Most of these analyzing people know well about the growing political and economic importance of China. However, the background analysis is in most cases still too superficial or too cautious. Below, ten examples are given for this conclusion (and further examples could be quoted).

1. Dampened GDP – what’s behind it? China’s GDP grew in 2018 by 6.4 % – with falling growth rates throughout the year. This development was easily predictable – with an outcome each time only slightly down from the previous quarter (q1: +6.8 %, q2: +6.7 %, q3: + 6.5 % and q4: +6.4 %). This fact should be discussed more deeply.
Matter of discussion no 1: the too“easy” predictability of GDP growth.

2. Still a problem: China’s GDP calculations. Of course, one may wonder why GDP in reality has not fallen more than from 6.8 to 6.4 percent in 2018 when, for example, at the same time the negative impact from U.S. protectionism on Chinese exports, the falling passenger car registrations, and at least some industrial restructuring could be noted (downsizing of coal and steel capacity). It remains a major problem that the changes of the GDP components – according to my knowledge – still are not presented in volume terms. This is not really in line with what should be expected from the largest economy in the world (in PPP terms). External pressure on China to improve the statistical quality seems to be non-existent (whereas sometimes – in other economic areas such as exchange rate policy – too much foreign pressure on China can/could be noted).
Matter of discussion no 2: the issue of better accounting standards for GDP.

3. The “need” to keep up GDP growth at around 6 percent. The Chinese political leadership is obviously under strong growth pressure in the forthcoming years – more than can be found in Western analysis. First, there is next year the evaluation of the results of the structural strategy paper from the Third Plenum. Xi Jinping – CP Chairman and President of the People’s Republic of China – is inevitably committed to give the Chinese people a positive summary of his time as China’s main political leader.

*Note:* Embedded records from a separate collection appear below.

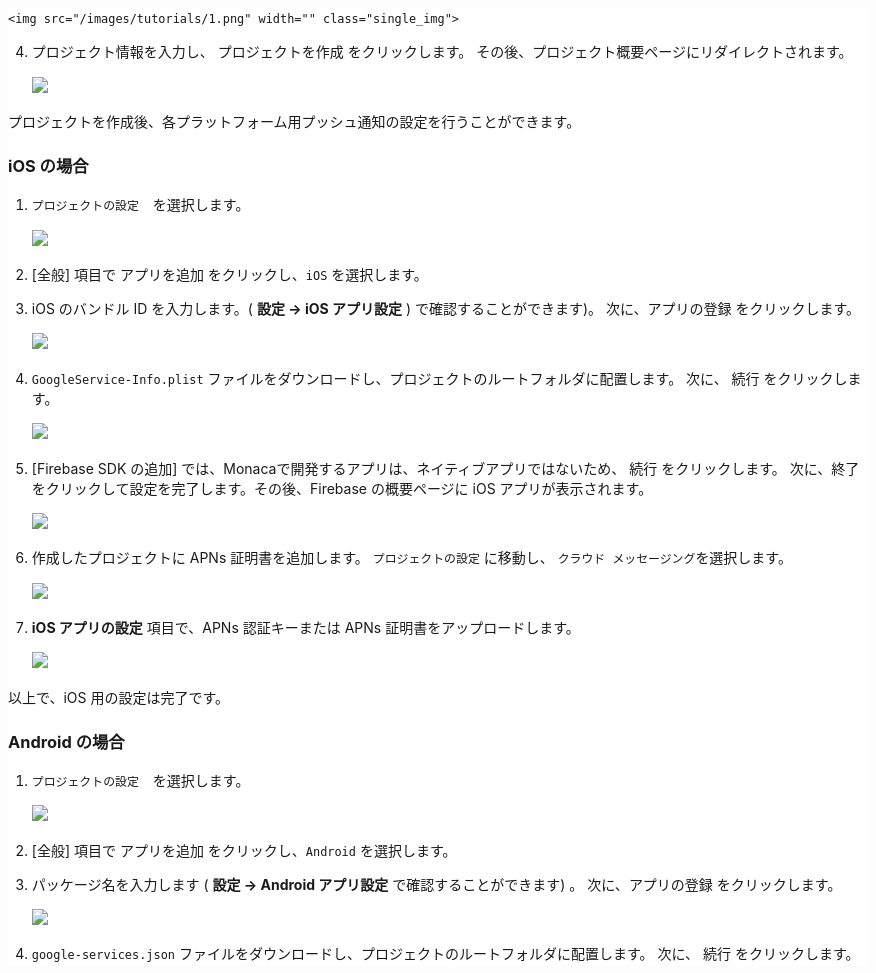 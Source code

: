     <img src="/images/tutorials/1.png" width="" class="single_img">

4. プロジェクト情報を入力し、 <span class="guilabel">プロジェクトを作成</span> をクリックします。 その後、プロジェクト概要ページにリダイレクトされます。

    <img src="/images/tutorials/2.png" width="" class="single_img">

プロジェクトを作成後、各プラットフォーム用プッシュ通知の設定を行うことができます。

### iOS の場合

1. `プロジェクトの設定`　を選択します。

    <img src="/images/tutorials/3.png" width="" class="single_img">

2. [全般] 項目で <span class="guilabel">アプリを追加</span> をクリックし、`iOS` を選択します。

3. iOS のバンドル ID を入力します。( <span class="guilabel"><b>設定 &rarr; iOS アプリ設定</b></span> ) で確認することができます)。 次に、<span class="guilabel">アプリの登録</span> をクリックします。

    <img src="/images/tutorials/4.png" width="" class="single_img">

4. `GoogleService-Info.plist` ファイルをダウンロードし、プロジェクトのルートフォルダに配置します。 次に、 <span class="guilabel">続行</span> をクリックします。

    <img src="/images/tutorials/5.png" width="" class="single_img">

5. [Firebase SDK の追加] では、Monacaで開発するアプリは、ネイティブアプリではないため、 <span class="guilabel">続行</span>  をクリックします。 次に、<span class="guilabel">終了</span> をクリックして設定を完了します。その後、Firebase の概要ページに iOS アプリが表示されます。
    
    <img src="/images/tutorials/6.png" width="" class="single_img">

6. 作成したプロジェクトに APNs 証明書を追加します。 `プロジェクトの設定` に移動し、  `クラウド メッセージング`を選択します。

    <img src="/images/tutorials/3.png" width="" class="single_img">

7. **iOS アプリの設定** 項目で、APNs 認証キーまたは APNs 証明書をアップロードします。

    <img src="/images/tutorials/7.png" width="" class="single_img">

以上で、iOS 用の設定は完了です。

### Android の場合

1. `プロジェクトの設定`　を選択します。

    <img src="/images/tutorials/3.png" width="" class="single_img">

2. [全般] 項目で <span class="guilabel">アプリを追加</span> をクリックし、`Android` を選択します。

3. パッケージ名を入力します ( <span class="guilabel"><b>設定 &rarr; Android アプリ設定</b></span> で確認することができます) 。 次に、<span class="guilabel">アプリの登録</span> をクリックします。

    <img src="/images/tutorials/8.png" width="" class="single_img">

4. `google-services.json` ファイルをダウンロードし、プロジェクトのルートフォルダに配置します。 次に、 <span class="guilabel">続行</span> をクリックします。
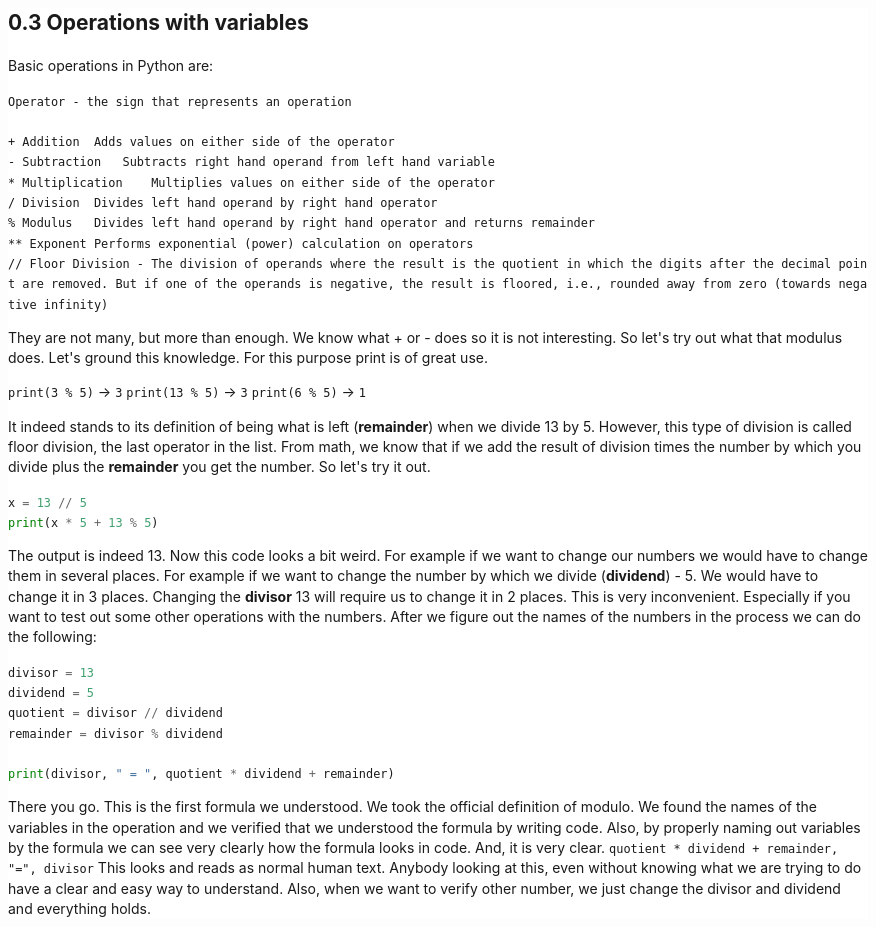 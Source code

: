 ## 0.3 Operations with variables

Basic operations in Python are:

```
Operator - the sign that represents an operation

+ Addition	Adds values on either side of the operator
- Subtraction	Subtracts right hand operand from left hand variable
* Multiplication	Multiplies values on either side of the operator
/ Division	Divides left hand operand by right hand operator
% Modulus	Divides left hand operand by right hand operator and returns remainder
** Exponent	Performs exponential (power) calculation on operators
// Floor Division - The division of operands where the result is the quotient in which the digits after the decimal point are removed. But if one of the operands is negative, the result is floored, i.e., rounded away from zero (towards negative infinity)
```

They are not many, but more than enough. We know what + or - does so it is not
interesting. So let's try out what that modulus does. Let's ground this
knowledge. For this purpose print is of great use.

`print(3 % 5)` -> `3`
`print(13 % 5)` -> `3`
`print(6 % 5)` -> `1`

It indeed stands to its definition of being what is left (**remainder**) when we
divide 13 by 5. However, this type of division is called floor division, the
last operator in the list. From math, we know that if we add the result of
division times the number by which you divide plus the **remainder** you get the
number. So let's try it out.

```python
x = 13 // 5
print(x * 5 + 13 % 5)
```

The output is indeed 13. Now this code looks a bit weird. For example if we want
to change our numbers we would have to change them in several places. For
example if we want to change the number by which we divide (**dividend**) - 5.
We would have to change it in 3 places. Changing the **divisor** 13 will require
us to change it in 2 places. This is very inconvenient. Especially if you want
to test out some other operations with the numbers. After we figure out the
names of the numbers in the process we can do the following:

```python
divisor = 13
dividend = 5
quotient = divisor // dividend
remainder = divisor % dividend

print(divisor, " = ", quotient * dividend + remainder)
```

There you go. This is the first formula we understood. We took the official
definition of modulo. We found the names of the variables in the operation and
we verified that we understood the formula by writing code. Also, by properly
naming out variables by the formula we can see very clearly how the formula
looks in code. And, it is very
clear. `quotient * dividend + remainder, "=", divisor` This looks and reads as
normal human text. Anybody looking at this, even without knowing what we are
trying to do have a clear and easy way to understand. Also, when we want to
verify other number, we just change the divisor and dividend and everything
holds.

Second, in 2021, China will celebrate the 100th anniversary of the founding of the Communist Party of China. Such an important event simply has to be decorated by positive and undistorted developments. This includes that the political leadership will be able to confirm that the still valid vision of having provided China with the status of “modestly prosperous nation” has come true in 2020. Third, China strives to keep GDP-growth rates close to 6 percent for both optical and psychological reasons – and last but not least for being able to create sufficient new jobs; however, there is no scientific evidence that this latter bottom line really should be set at 6 percent. The quality of growth should receive much more emphasis – but is instead rarely mentioned in Western analysis.

Unfortunately, there is still too little analysis on all these important issues.
Matter of discussion no 3: the “need” of managing GDP growth at 6 percent.

4. 6 % of economic growth today is much more than 6 % ten years ago. Chinese GDP growth has been downsizing in the past few years – a development that is described by China’s political leaders as the way to a “new normal”. The “new normal” means, consequently, a new equilibrium for growth, job creation and inflation and more lately probably also the environment.

However, it should be stressed that a real GDP-growth rate of 6 % today means much more than an additional growth rate by 6 % ten years ago. Then it would have been as much as roughly 15% (when calculating with an average GDP-growth by somewhat more than 8 % during the past decade). Conclusion: If China really could achieve a trustworthy annual growth rate of GDP around 6 % in the forthcoming years, it would be a great performance. 6 % could be so good! It is still difficult to understand that the Chinese do not want or manage to offer statistics that Chinese and foreign analysts really can apply. Analysts pay still too little attention to this topic.
Matter of discussion no 4: the necessity of more applicable GDP data.

5. The conundrum or art of regularly meeting the official growth target. China seems to have a unique capability of regularly meeting the official growth objectives. This was also the case in 2018. The official objective for GDP growth in 2018 was set at “around 6.5 %” – and the official number came in at 6.6 %. This is rather a phenomenon for a planned economy than for a market economy. Looking at 2019, the official objective for GDP growth is “located” at 6-6 ½ percent – and this objective will under all circumstances safely be met (see point 3 in this article).
Matter of discussion no 5: meeting the growth target year after year.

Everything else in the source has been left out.